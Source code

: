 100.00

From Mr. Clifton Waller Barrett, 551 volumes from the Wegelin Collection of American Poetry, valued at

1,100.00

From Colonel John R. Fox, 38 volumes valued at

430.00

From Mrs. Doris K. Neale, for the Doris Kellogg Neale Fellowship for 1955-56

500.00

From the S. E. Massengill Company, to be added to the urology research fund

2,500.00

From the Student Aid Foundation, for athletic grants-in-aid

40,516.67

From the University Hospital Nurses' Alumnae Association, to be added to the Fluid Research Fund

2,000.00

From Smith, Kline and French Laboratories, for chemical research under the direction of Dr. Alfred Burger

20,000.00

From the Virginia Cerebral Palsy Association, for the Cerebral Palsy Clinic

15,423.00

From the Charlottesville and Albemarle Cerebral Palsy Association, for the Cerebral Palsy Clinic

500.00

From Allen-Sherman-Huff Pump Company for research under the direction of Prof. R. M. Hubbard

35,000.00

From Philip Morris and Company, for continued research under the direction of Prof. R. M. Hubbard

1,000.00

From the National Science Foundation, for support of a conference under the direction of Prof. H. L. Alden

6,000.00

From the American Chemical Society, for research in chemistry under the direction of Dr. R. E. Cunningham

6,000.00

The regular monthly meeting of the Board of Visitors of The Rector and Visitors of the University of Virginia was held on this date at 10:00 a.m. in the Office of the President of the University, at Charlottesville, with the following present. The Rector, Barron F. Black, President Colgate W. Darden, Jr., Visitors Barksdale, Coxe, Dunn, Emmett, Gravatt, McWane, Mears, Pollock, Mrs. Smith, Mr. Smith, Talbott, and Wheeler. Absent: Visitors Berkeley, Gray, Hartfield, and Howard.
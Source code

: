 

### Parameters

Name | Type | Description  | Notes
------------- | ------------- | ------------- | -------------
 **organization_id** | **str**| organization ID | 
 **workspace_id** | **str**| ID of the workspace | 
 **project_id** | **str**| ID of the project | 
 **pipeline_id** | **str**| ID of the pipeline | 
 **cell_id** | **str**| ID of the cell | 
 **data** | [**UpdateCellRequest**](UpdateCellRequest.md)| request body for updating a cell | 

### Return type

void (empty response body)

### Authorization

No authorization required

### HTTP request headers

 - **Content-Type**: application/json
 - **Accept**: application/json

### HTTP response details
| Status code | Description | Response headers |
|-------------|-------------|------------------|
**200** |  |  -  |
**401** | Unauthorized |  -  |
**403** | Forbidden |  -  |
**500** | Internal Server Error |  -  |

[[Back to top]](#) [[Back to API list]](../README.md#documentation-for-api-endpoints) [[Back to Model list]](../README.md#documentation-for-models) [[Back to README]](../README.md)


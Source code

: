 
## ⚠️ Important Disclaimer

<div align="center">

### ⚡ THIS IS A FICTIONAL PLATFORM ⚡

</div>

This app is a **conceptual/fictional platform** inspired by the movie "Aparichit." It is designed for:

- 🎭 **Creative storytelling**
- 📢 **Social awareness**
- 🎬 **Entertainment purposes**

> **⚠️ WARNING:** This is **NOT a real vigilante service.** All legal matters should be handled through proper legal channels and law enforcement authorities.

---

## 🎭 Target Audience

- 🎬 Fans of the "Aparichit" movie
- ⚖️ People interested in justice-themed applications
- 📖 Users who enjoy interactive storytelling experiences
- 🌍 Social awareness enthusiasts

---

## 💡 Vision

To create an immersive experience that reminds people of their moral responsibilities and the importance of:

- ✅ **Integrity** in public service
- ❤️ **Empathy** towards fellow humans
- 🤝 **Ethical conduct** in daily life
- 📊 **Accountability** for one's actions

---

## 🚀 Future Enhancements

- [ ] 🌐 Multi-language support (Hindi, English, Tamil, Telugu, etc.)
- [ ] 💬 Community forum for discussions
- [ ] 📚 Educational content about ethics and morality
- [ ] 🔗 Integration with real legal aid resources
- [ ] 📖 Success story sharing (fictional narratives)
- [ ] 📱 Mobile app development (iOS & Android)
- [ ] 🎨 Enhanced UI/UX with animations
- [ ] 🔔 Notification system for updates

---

··········

◆ **WORK INSTRUCTIONS**: Should a line in the material contain "HTTP", copy it.

◆ **WRITTEN ANSWER**:
### HTTP request headers
### HTTP response details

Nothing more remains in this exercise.